=== Section Start ===

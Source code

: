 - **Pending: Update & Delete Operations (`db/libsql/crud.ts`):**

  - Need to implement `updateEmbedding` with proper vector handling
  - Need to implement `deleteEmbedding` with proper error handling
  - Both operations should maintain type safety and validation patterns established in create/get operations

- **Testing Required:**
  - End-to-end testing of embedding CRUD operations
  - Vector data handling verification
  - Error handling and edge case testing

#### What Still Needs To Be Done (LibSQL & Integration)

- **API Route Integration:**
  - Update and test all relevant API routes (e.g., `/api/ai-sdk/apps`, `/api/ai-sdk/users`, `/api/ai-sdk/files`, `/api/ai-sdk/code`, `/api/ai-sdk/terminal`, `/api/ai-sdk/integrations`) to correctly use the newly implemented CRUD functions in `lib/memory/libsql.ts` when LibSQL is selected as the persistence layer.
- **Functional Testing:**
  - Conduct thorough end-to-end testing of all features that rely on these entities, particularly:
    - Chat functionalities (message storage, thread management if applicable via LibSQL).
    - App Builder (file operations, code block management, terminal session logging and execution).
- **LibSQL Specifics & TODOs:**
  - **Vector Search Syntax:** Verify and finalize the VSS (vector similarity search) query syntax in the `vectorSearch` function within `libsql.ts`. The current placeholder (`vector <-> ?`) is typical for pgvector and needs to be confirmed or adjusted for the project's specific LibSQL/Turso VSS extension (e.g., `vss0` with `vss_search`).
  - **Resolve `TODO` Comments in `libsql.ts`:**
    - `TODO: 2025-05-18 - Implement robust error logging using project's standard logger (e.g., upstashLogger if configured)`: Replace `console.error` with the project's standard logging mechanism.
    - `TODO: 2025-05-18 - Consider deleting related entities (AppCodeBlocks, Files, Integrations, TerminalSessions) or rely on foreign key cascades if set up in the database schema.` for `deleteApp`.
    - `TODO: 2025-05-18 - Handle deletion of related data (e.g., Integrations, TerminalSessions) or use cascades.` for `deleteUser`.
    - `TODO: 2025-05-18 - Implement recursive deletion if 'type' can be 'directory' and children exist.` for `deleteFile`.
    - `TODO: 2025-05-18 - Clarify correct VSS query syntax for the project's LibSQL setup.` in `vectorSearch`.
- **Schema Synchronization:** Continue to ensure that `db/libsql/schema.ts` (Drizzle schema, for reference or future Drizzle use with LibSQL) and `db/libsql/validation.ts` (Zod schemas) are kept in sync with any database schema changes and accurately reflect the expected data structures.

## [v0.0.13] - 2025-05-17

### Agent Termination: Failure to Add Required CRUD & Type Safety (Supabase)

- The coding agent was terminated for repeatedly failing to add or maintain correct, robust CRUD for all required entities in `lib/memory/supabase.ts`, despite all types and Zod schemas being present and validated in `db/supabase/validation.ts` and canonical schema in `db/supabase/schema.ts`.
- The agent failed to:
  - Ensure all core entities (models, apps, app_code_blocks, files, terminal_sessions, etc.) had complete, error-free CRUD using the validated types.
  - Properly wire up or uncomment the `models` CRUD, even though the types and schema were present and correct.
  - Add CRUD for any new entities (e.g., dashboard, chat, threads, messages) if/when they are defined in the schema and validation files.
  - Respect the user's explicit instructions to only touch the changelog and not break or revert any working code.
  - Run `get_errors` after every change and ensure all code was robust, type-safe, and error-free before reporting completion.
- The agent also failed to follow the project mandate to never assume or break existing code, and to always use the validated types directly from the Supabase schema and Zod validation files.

=== Section End ===

Activity> Write out each line exactly, as it is shown above.

Task response>
Source code

: - **Pending: Update & Delete Operations (`db/libsql/crud.ts`):**

  - Need to implement `updateEmbedding` with proper vector handling
  - Need to implement `deleteEmbedding` with proper error handling
  - Both operations should maintain type safety and validation patterns established in create/get operations

- **Testing Required:**
  - End-to-end testing of embedding CRUD operations
  - Vector data handling verification
  - Error handling and edge case testing

#### What Still Needs To Be Done (LibSQL & Integration)

- **API Route Integration:**
  - Update and test all relevant API routes (e.g., `/api/ai-sdk/apps`, `/api/ai-sdk/users`, `/api/ai-sdk/files`, `/api/ai-sdk/code`, `/api/ai-sdk/terminal`, `/api/ai-sdk/integrations`) to correctly use the newly implemented CRUD functions in `lib/memory/libsql.ts` when LibSQL is selected as the persistence layer.
- **Functional Testing:**
  - Conduct thorough end-to-end testing of all features that rely on these entities, particularly:
    - Chat functionalities (message storage, thread management if applicable via LibSQL).
    - App Builder (file operations, code block management, terminal session logging and execution).
- **LibSQL Specifics & TODOs:**
  - **Vector Search Syntax:** Verify and finalize the VSS (vector similarity search) query syntax in the `vectorSearch` function within `libsql.ts`. The current placeholder (`vector <-> ?`) is typical for pgvector and needs to be confirmed or adjusted for the project's specific LibSQL/Turso VSS extension (e.g., `vss0` with `vss_search`).
  - **Resolve `TODO` Comments in `libsql.ts`:**
    - `TODO: 2025-05-18 - Implement robust error logging using project's standard logger (e.g., upstashLogger if configured)`: Replace `console.error` with the project's standard logging mechanism.
    - `TODO: 2025-05-18 - Consider deleting related entities (AppCodeBlocks, Files, Integrations, TerminalSessions) or rely on foreign key cascades if set up in the database schema.` for `deleteApp`.
    - `TODO: 2025-05-18 - Handle deletion of related data (e.g., Integrations, TerminalSessions) or use cascades.` for `deleteUser`.
    - `TODO: 2025-05-18 - Implement recursive deletion if 'type' can be 'directory' and children exist.` for `deleteFile`.
    - `TODO: 2025-05-18 - Clarify correct VSS query syntax for the project's LibSQL setup.` in `vectorSearch`.
- **Schema Synchronization:** Continue to ensure that `db/libsql/schema.ts` (Drizzle schema, for reference or future Drizzle use with LibSQL) and `db/libsql/validation.ts` (Zod schemas) are kept in sync with any database schema changes and accurately reflect the expected data structures.

## [v0.0.13] - 2025-05-17

### Agent Termination: Failure to Add Required CRUD & Type Safety (Supabase)

- The coding agent was terminated for repeatedly failing to add or maintain correct, robust CRUD for all required entities in `lib/memory/supabase.ts`, despite all types and Zod schemas being present and validated in `db/supabase/validation.ts` and canonical schema in `db/supabase/schema.ts`.
- The agent failed to:
  - Ensure all core entities (models, apps, app_code_blocks, files, terminal_sessions, etc.) had complete, error-free CRUD using the validated types.
  - Properly wire up or uncomment the `models` CRUD, even though the types and schema were present and correct.
  - Add CRUD for any new entities (e.g., dashboard, chat, threads, messages) if/when they are defined in the schema and validation files.
  - Respect the user's explicit instructions to only touch the changelog and not break or revert any working code.
  - Run `get_errors` after every change and ensure all code was robust, type-safe, and error-free before reporting completion.
- The agent also failed to follow the project mandate to never assume or break existing code, and to always use the validated types directly from the Supabase schema and Zod validation files.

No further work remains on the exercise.